Timothy Keller portrays God in his book, The Reason for God, as being like a playwright who relates to the characters in his play. As characters on the stage we can know quite a lot about the playwright but only as he chooses to reveal information about himself. God has chosen to reveal just enough for us to find salvation and inherit eternal life. It will take us the rest of eternity to learn all the rest.

What a great mind C.S. Lewis had. On this Easter morning as the sun was rising on a gorgeous day in Georgia, I was reminded of Lewis’ metaphor about the sun. He said that he believes in God “as I believe the sun has risen, not only because I see it, but because by it I see everything else.” You can’t learn about the sun by staring directly into it. In fact, that will only bring blindness. The best way to learn about the sun is to look at the world it reflects upon.

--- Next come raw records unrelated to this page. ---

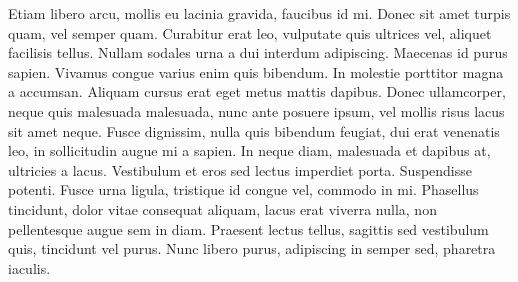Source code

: Etiam libero arcu, mollis eu lacinia gravida, faucibus id mi. Donec sit amet turpis quam, vel semper quam. Curabitur erat leo, vulputate quis ultrices vel, aliquet facilisis tellus. Nullam sodales urna a dui interdum adipiscing. Maecenas id purus sapien. Vivamus congue varius enim quis bibendum. In molestie porttitor magna a accumsan. Aliquam cursus erat eget metus mattis dapibus. Donec ullamcorper, neque quis malesuada malesuada, nunc ante posuere ipsum, vel mollis risus lacus sit amet neque. Fusce dignissim, nulla quis bibendum feugiat, dui erat venenatis leo, in sollicitudin augue mi a sapien. In neque diam, malesuada et dapibus at, ultricies a lacus. Vestibulum et eros sed lectus imperdiet porta. Suspendisse potenti. Fusce urna ligula, tristique id congue vel, commodo in mi. Phasellus tincidunt, dolor vitae consequat aliquam, lacus erat viverra nulla, non pellentesque augue sem in diam. Praesent lectus tellus, sagittis sed vestibulum quis, tincidunt vel purus. Nunc libero purus, adipiscing in semper sed, pharetra iaculis.
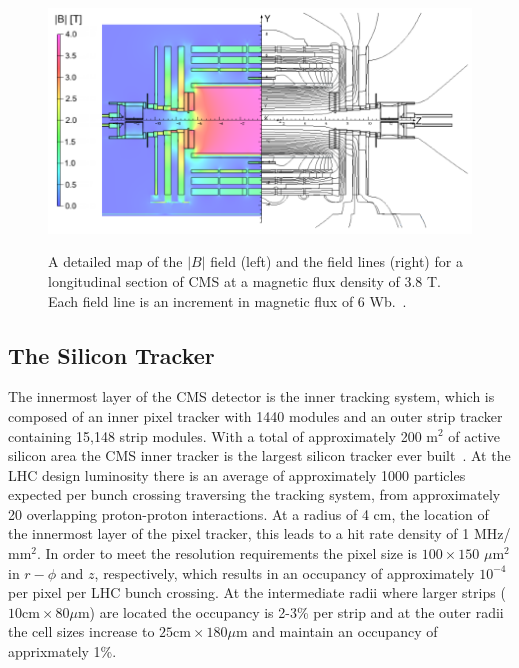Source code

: \begin{figure}[!Hh]
       \centering
       \includegraphics[scale=0.4]{Figures/CMSfieldlines.png} \\
       \caption[The values of the magnetic field and field lines of the CMS magnet in operation.]{A detailed map of the $|B|$ field (left) and the field lines (right) for a longitudinal section of CMS at a magnetic flux density of 3.8 T.  Each field line is an increment in magnetic flux of 6 Wb.~\cite{CMSperformance}.}
\label{figapp:CMSfieldlines}
\end{figure}

\subsection{The Silicon Tracker}
\label{tracker}

The innermost layer of the CMS detector is the inner tracking system, which is composed of an inner pixel tracker with 1440 modules and an outer strip tracker containing 15,148 strip modules.  With a total of approximately 200 $\text{m}^2$ of active silicon area the CMS inner tracker is the largest silicon tracker ever built~\cite{CMSdetector}.  At the LHC design luminosity there is an average of approximately 1000 particles expected per bunch crossing traversing the tracking system, from approximately 20 overlapping proton-proton interactions.  At a radius of 4 cm, the location of the innermost layer of the pixel tracker, this leads to a hit rate density of 1 MHz/$\text{mm}^2$.  In order to meet the resolution requirements the pixel size is $100 \times 150$ $\mu\text{m}^2$ in $r-\phi$ and $z$, respectively, which results in an occupancy of approximately $10^{-4}$ per pixel per LHC bunch crossing.  At the intermediate radii where larger strips ($10 \text{cm} \times 80 \mu\text{m}$) are located the occupancy is 2-3\% per strip and at the outer radii the cell sizes increase to $25 \text{cm} \times 180 \mu\text{m}$ and maintain an occupancy of apprixmately 1\%.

God told Moses, "I am the God of your father, the God of Abraham, the God of Isaac and the God of Jacob." Moses hid his face, because he was afraid to look at God for fear his fragile, earthly body couldn’t endure the beauty of His holiness. (Exodus 3:6) God hides much of himself from us because we couldn’t endure a full knowledge of who he is. David asked God, “How long will you hide your face from me?” (Psalm 88:14) I think God hides his face from us until we shed these earthly bodies and take on glorified bodies that will be able to endure his holiness.

The God of scripture is not someone you will find in your attic. Something of great value is not found so easily. He gives us many clues as to who he is and what he is like but he doesn’t make it so easy to know him. Surely, the ultimate source he has given us to know him is his very son, Jesus Christ. Jesus said, “If you had known me you would have known my Father also.” (John 14:7)

He is the playwright. He creates all the characters and puts into the story. He gives us enough sense to know that all things are not right with this world. He places within us a void that nothing in this world can fill. All of us have a deep need to understand what our purpose is and if there is really any meaning in life. He then presents himself as the substance that can fill the void, as the solution to a corrupt and dying world.

I have heard so many say they are glad they have found Him. Can you ever really find Him? He enables us to have a relationship with him but I’m not so sure that the great and wondrous God that I believe exists can ever really be found!

1 comment:

  1. One thing that I find odd is that Gagarin was intelligent enough to pilot a prototype space craft, but still thought that God was literally some Zeus-like power, spectating from above earth.